The exchange-traded fund (ETF) industry has absolutely exploded since its introduction in 1993, accumulating an astonishing $1.1 trillion in assets, according to Morningstar, causing many to question whether these vehicles will ultimately replace mutual funds and individual securities.

ETFs have won investor favor not only for their transparency and low fees, but also for their more narrow expression of exposures that allow for more strategic investments. Timber, palladium, Russian small-cap companies, frontier currencies, inverse levered REIT exposure-you name it, there is probably an ETF product for it. But perhaps most compelling, ETFs offer the ability to transact intraday, allowing for more tactical active management of client assets.

Sound too good to be true? They might be, especially when it comes to delivering exposures to the fixed-income asset classes. For unlike most equity-based ETFs, bond ETFs have not quite been what they are cracked up to be. They have instead faced liquidity complications and had difficulty accurately replicating and maintaining exposure to the vast bond market universe.

For starters, an ETF's share price, which is dictated by market demand, may often be different from its net asset value (NAV). However, we know such differences should not typically last for long, as arbitragers will quickly use the ETF creation-redemption mechanism to ensure that an ETF's share price sticks close to the value of its underlying holdings.

For equities, this process is easy, as the underlying securities are liquid. But bonds are a different animal, and many bond ETFs routinely trade with a premium or discount of 1% or more from their NAV because of the inherent illiquidity of the over-the-counter fixed-income marketplace.

Consider 2008. Investors had trouble even valuing bond issues during the credit crisis, much less trading them, and premiums and discounts in bond ETFs became extreme. For example, a popular high-yield bond ETF, the iShares iBoxx $ High Yield Corporate Bond Fund, saw its premium peak at 12.7% on December 23, 2008, while only two months earlier on October 10, the ETF was trading at a discount of 7.9%. In 2009, this same iShares fund saw several days when premiums were more than 6% of NAV, and also saw occasions when discounts were greater than 3%. Likewise, in the same quarter, the SPDR Barclays Capital High Yield Bond ETF swung from a premium of more than 9.0% on January 5, 2009, to a discount of 2.5% on February 23.

More recently, when the municipal bond market took a big hit in the fourth quarter of 2010 (following financial analyst Meredith Whitney's explosive comments predicting hundreds of billions of defaults), the hit the muni bond ETF market took was even bigger. Most ETFs' shares traded below their quoted NAVs for the entire quarter!

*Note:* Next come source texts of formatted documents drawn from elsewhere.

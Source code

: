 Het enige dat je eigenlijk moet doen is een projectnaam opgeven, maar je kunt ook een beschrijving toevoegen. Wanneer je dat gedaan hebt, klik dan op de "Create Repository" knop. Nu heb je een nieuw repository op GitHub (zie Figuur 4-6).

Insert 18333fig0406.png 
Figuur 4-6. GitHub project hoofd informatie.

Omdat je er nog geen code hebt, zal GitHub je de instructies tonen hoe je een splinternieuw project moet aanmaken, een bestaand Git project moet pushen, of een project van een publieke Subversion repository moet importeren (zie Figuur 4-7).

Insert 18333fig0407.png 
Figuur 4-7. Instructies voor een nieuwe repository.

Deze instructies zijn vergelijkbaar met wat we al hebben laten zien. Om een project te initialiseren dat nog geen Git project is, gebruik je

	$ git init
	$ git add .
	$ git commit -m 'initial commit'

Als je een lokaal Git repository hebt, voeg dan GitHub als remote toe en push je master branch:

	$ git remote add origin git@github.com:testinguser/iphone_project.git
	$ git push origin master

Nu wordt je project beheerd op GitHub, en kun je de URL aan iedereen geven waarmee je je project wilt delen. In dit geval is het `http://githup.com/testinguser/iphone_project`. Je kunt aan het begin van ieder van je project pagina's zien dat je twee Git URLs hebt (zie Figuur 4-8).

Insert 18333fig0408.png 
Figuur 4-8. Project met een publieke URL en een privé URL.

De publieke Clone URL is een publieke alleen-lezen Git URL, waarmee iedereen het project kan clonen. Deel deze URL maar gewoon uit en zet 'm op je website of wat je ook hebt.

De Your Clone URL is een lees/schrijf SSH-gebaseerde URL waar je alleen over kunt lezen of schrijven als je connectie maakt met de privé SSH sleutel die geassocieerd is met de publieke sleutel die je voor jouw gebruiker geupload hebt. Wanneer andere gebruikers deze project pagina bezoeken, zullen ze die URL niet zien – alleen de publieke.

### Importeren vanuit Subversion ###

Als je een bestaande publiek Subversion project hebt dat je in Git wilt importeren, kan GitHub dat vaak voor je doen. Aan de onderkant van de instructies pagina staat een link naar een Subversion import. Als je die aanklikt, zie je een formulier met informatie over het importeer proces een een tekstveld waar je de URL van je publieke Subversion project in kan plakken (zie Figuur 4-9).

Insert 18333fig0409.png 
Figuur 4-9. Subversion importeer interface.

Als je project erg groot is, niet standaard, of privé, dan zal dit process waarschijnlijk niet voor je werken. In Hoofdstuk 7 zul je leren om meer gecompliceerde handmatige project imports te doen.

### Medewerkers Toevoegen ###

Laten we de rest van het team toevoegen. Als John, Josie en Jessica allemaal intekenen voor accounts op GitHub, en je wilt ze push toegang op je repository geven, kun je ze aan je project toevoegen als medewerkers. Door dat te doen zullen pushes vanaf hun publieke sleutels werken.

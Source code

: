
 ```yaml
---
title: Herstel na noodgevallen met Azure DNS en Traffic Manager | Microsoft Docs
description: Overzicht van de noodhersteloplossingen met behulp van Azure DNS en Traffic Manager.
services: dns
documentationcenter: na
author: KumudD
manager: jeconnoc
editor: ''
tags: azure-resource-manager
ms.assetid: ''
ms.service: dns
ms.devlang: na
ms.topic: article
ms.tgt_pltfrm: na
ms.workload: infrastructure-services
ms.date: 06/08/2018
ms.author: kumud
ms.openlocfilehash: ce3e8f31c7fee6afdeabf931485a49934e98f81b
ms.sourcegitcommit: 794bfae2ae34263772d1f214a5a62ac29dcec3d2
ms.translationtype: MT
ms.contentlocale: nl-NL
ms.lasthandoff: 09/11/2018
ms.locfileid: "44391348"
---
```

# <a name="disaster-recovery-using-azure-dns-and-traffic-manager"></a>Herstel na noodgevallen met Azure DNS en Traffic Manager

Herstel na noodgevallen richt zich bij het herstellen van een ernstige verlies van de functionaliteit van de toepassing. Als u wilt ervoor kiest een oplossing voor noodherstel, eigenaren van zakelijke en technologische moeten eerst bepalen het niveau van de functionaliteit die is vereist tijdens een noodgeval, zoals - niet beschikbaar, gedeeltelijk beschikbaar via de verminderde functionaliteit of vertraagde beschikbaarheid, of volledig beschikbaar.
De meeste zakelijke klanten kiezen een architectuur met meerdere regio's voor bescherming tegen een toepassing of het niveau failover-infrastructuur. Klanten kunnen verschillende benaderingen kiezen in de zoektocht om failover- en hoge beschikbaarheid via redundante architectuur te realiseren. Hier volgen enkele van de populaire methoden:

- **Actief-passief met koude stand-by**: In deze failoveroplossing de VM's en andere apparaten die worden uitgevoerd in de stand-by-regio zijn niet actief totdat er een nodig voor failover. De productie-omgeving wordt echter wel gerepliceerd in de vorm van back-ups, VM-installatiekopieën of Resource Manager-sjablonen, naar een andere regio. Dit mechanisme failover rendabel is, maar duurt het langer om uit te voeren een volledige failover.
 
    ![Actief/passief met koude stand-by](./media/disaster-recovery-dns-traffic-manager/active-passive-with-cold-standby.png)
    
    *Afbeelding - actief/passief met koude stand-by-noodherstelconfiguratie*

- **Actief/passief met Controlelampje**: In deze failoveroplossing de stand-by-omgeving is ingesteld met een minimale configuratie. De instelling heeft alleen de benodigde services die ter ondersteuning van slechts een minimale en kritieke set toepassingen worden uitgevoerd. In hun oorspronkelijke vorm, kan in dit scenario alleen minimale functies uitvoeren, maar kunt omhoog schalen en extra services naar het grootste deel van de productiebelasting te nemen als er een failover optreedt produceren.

Keep in mind these were not small-float or sector specific funds. The iShares S&P National AMT-Free Municipal Bond Fund-which with $1.91 billion in assets is by far the biggest muni ETF-saw its NAV slip 5.5% in the fourth quarter, while its shares representing ownership of those assets sank 6.8%. Even the SPDR Nuveen Barclays Capital Short Term Municipal Bond Fund, which at $1.3 billion is the second-biggest muni ETF, reported a 1.2% decline in its NAV in the fourth quarter, while its shares sank 1.6%.

Thus, while we would all like to believe in efficient markets and the notion that any dislocations between share price and NAV would be quickly corrected, experience with bond ETFs tells us otherwise. Perhaps exacerbating the issue is the fact that ETFs can be shorted and in times of market crisis are routinely used and abused in this way by hedge funds and the like to the ultimate detriment of shareholders.

Of course, proponents of ETFs argue that these vehicles actually offer the best "true" price of the underlying market in these crisis situations. Many bonds trade only a few times a day and sometimes not for days or weeks at a time, so fixed-income securities are often not priced from real trades but from best-guess synthetic prices sourced from bond pricing services. At least with an ETF, the share price represents the actual value a real investor is willing to pay on that basket of bonds at that point in time.